La recente presa di posizione del Garante
Questi temi sono tornati di stretta attualità in seguito alla recente decisione del Garante della privacy, che ha prorogato al 30 giugno 2009 i termini per l’adozione da parte di enti, amministrazioni pubbliche, società private, delle misure tecniche e organizzative che riguardano la figura degli “amministratori di sistema”. Ma tale decisione, ha spiegato l’avvocato Valentina Frediani «È solo l’ultimo pronunciamento in materia dell’Autorità per la protezione dei dati personali, che in questi anni ha cercato di far diventare la privacy un vero valore aggiunto per le aziende».

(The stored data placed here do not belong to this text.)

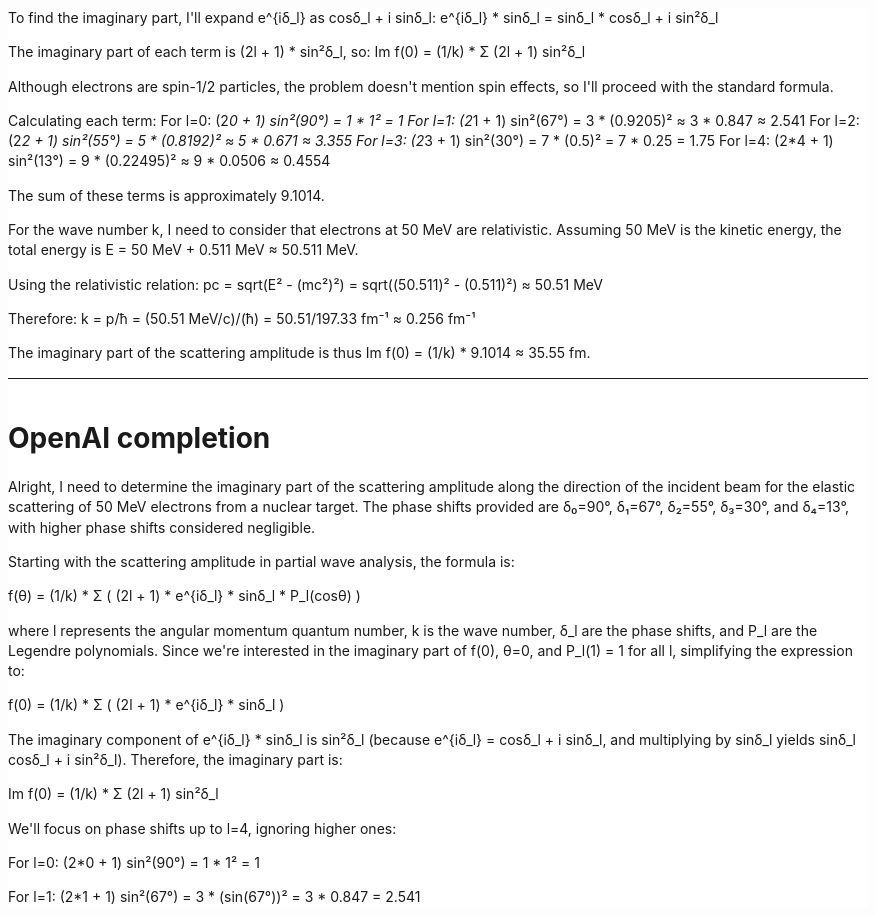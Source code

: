 To find the imaginary part, I'll expand e^{iδ_l} as cosδ_l + i sinδ_l:
e^{iδ_l} * sinδ_l = sinδ_l * cosδ_l + i sin²δ_l

The imaginary part of each term is (2l + 1) * sin²δ_l, so:
Im f(0) = (1/k) * Σ (2l + 1) sin²δ_l

Although electrons are spin-1/2 particles, the problem doesn't mention spin effects, so I'll proceed with the standard formula.

Calculating each term:
For l=0: (2*0 + 1) sin²(90°) = 1 * 1² = 1
For l=1: (2*1 + 1) sin²(67°) = 3 * (0.9205)² ≈ 3 * 0.847 ≈ 2.541
For l=2: (2*2 + 1) sin²(55°) = 5 * (0.8192)² ≈ 5 * 0.671 ≈ 3.355
For l=3: (2*3 + 1) sin²(30°) = 7 * (0.5)² = 7 * 0.25 = 1.75
For l=4: (2*4 + 1) sin²(13°) = 9 * (0.22495)² ≈ 9 * 0.0506 ≈ 0.4554

The sum of these terms is approximately 9.1014.

For the wave number k, I need to consider that electrons at 50 MeV are relativistic. Assuming 50 MeV is the kinetic energy, the total energy is E = 50 MeV + 0.511 MeV ≈ 50.511 MeV.

Using the relativistic relation: pc = sqrt(E² - (mc²)²) = sqrt((50.511)² - (0.511)²) ≈ 50.51 MeV

Therefore: k = p/ħ = (50.51 MeV/c)/(ħ) = 50.51/197.33 fm⁻¹ ≈ 0.256 fm⁻¹

The imaginary part of the scattering amplitude is thus Im f(0) = (1/k) * 9.1014 ≈ 35.55 fm.

---

# OpenAI completion

Alright, I need to determine the imaginary part of the scattering amplitude along the direction of the incident beam for the elastic scattering of 50 MeV electrons from a nuclear target. The phase shifts provided are δ₀=90°, δ₁=67°, δ₂=55°, δ₃=30°, and δ₄=13°, with higher phase shifts considered negligible.

Starting with the scattering amplitude in partial wave analysis, the formula is:

f(θ) = (1/k) * Σ ( (2l + 1) * e^{iδ_l} * sinδ_l * P_l(cosθ) )

where l represents the angular momentum quantum number, k is the wave number, δ_l are the phase shifts, and P_l are the Legendre polynomials. Since we're interested in the imaginary part of f(0), θ=0, and P_l(1) = 1 for all l, simplifying the expression to:

f(0) = (1/k) * Σ ( (2l + 1) * e^{iδ_l} * sinδ_l )

The imaginary component of e^{iδ_l} * sinδ_l is sin²δ_l (because e^{iδ_l} = cosδ_l + i sinδ_l, and multiplying by sinδ_l yields sinδ_l cosδ_l + i sin²δ_l). Therefore, the imaginary part is:

Im f(0) = (1/k) * Σ (2l + 1) sin²δ_l

We'll focus on phase shifts up to l=4, ignoring higher ones:

For l=0:
(2*0 + 1) sin²(90°) = 1 * 1² = 1

For l=1:
(2*1 + 1) sin²(67°) = 3 * (sin(67°))² = 3 * 0.847 = 2.541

L’importanza del regolamento informatico
Troppo spesso, invece, si sottolineano soltanto gli aspetti punitivi per il dipendente e per le aziende: «Le aziende devono formalizzare – ha puntualizzato il legale – le procedure di controllo sulle attività Internet dei propri dipendenti. Questo non significa però decidere dalla sera alla mattina di spiare sistematicamente la cronologia di navigazione di un singolo dipendente. Le leggi sulla privacy, tra l’altro, non lo consentono (il controllo individuale è possibile solo se dall’analisi generale si evidenzia qualcosa di anomalo). Si tratta invece di adottare anche nelle Pmi un regolamento informatico che stabilisca in maniera chiara e univoca quali sono i limiti dei dipendenti in relazione alle risorse informatiche. Queste regole, ovviamente, devono essere accompagnate da un’intensa attività di formazione». 

L’accesso al Web
Un regolamento informatico, ad esempio, può servire a stabilire se la mail aziendale debba avere un utilizzo esclusivamente professionale oppure ne consenta anche un uso privato. Nel primo caso l’azienda, in caso di assenza del dipendente, è autorizzata ad aprire la sua posta elettronica, nella seconda fattispecie non lo è. Sul tema privacy-sicurezza è intervenuto anche il consulente informatico Fabrizio Grossi, che ha sottolineato come «Da un punto di vista tecnico è davvero molto semplice, oltreché del tutto sensato, impedire l’accesso dei dipendenti a siti Internet che non hanno attinenza con l’ambito lavorativo (come ad esempio Facebook)». « Più difficile – ha concluso l’esperto – è invece la questione delle password aziendali. Se sono troppo complesse, solitamente l’utente tende a scriverle da qualche parte. La soluzione ideale sarebbe quella di legare l’accesso al pc aziendale a una smart card dotata di Pin. Si tratta di una tecnologia sicura e poco costosa, che però sinora in Italia ha incontrato molte resistenze».